**WHAT THE TASK REQUIRES**
Total the lines of the entries below that hold the string "options", then write only that total.

**DATA**
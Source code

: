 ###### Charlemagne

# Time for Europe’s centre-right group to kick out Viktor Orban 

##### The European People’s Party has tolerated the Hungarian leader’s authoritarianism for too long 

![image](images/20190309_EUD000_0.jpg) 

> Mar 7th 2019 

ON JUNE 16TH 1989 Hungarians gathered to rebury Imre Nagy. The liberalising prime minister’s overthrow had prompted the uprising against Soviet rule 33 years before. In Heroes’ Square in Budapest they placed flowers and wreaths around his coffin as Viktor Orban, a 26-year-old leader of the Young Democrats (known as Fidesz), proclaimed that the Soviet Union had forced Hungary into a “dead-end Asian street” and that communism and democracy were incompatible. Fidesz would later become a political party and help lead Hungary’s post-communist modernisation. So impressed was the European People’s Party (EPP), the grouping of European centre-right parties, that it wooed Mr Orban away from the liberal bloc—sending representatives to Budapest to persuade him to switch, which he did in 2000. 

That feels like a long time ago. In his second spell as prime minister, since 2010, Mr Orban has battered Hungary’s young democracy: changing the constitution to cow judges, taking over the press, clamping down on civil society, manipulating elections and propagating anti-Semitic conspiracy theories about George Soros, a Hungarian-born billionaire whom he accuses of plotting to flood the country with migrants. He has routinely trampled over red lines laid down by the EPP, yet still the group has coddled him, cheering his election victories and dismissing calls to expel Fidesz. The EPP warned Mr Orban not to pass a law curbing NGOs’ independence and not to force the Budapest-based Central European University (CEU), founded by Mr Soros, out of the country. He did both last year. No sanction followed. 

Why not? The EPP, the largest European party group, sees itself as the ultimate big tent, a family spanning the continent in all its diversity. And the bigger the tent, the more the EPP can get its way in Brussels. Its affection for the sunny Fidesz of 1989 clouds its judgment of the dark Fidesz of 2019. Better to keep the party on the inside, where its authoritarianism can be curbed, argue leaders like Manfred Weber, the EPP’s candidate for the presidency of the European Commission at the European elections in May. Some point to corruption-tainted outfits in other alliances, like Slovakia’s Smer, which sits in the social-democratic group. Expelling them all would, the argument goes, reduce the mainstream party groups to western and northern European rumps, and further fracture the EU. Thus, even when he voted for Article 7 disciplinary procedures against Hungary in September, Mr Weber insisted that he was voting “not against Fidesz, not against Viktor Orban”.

...

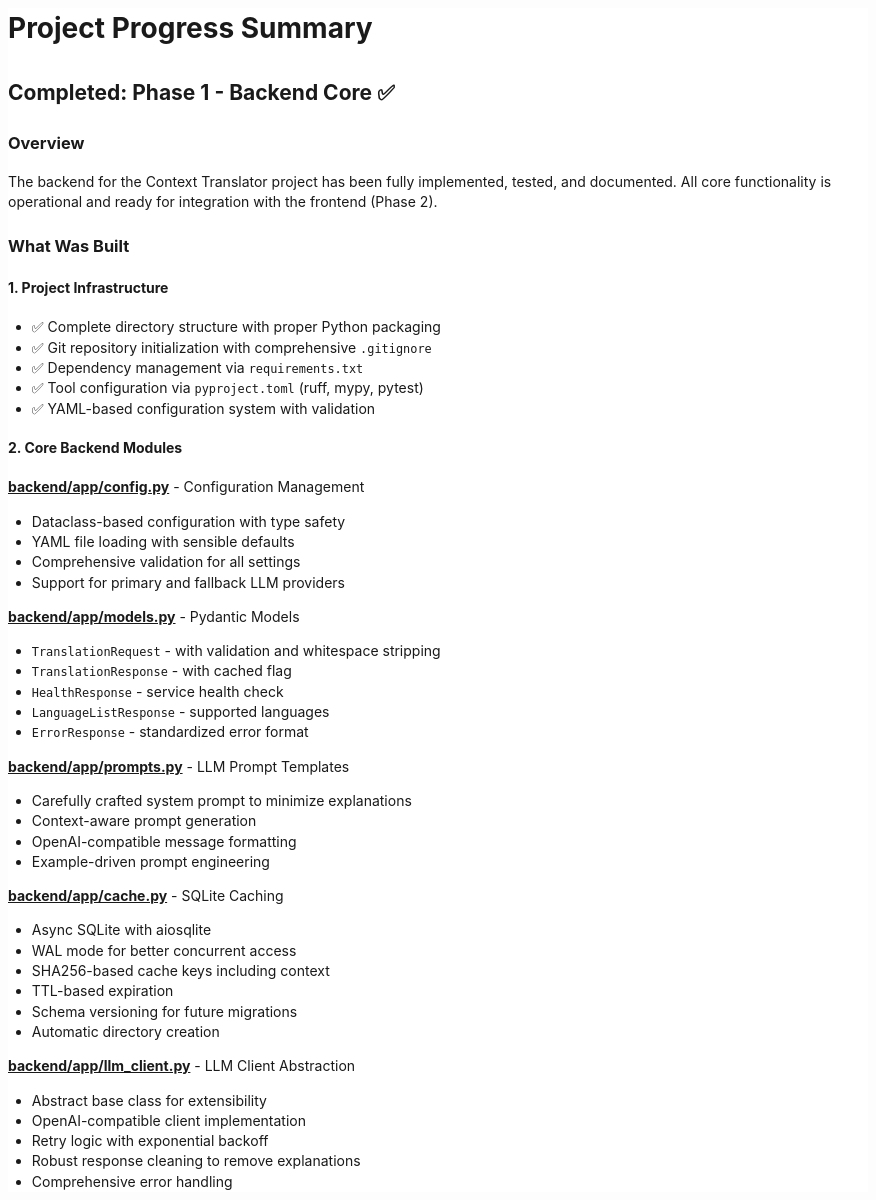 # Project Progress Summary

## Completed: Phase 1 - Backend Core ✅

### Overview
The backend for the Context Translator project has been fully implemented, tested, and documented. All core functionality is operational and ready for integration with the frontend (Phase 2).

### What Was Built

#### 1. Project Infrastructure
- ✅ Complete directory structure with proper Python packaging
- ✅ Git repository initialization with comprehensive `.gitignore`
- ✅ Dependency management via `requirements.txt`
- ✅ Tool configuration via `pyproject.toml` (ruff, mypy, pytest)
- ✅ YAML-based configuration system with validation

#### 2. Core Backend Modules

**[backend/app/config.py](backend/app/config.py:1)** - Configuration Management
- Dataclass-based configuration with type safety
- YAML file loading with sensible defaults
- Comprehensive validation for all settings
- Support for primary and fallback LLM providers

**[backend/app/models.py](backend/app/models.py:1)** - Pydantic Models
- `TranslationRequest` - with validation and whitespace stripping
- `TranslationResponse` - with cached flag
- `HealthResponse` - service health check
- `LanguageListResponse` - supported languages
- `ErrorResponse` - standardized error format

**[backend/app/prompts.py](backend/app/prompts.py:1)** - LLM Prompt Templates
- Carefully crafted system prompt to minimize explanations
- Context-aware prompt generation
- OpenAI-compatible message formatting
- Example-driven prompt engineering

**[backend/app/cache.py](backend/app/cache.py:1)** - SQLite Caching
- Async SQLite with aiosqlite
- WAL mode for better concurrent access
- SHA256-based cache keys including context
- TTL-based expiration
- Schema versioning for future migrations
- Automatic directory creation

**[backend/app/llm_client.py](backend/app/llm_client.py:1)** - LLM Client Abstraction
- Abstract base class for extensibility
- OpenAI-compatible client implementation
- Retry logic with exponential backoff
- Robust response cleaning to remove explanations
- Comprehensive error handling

...

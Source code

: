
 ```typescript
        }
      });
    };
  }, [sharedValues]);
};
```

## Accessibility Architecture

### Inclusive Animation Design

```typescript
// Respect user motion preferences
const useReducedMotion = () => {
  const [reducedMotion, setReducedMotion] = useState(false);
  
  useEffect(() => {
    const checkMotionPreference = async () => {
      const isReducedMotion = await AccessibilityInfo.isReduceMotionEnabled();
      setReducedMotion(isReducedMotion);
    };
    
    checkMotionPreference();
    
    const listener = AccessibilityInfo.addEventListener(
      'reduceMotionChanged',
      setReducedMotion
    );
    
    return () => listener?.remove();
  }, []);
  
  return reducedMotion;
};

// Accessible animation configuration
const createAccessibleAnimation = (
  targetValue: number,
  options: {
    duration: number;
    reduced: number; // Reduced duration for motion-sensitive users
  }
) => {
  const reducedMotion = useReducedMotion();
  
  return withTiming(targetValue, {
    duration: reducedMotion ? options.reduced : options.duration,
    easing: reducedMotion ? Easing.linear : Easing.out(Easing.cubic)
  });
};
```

**TASK RESPONSE**
2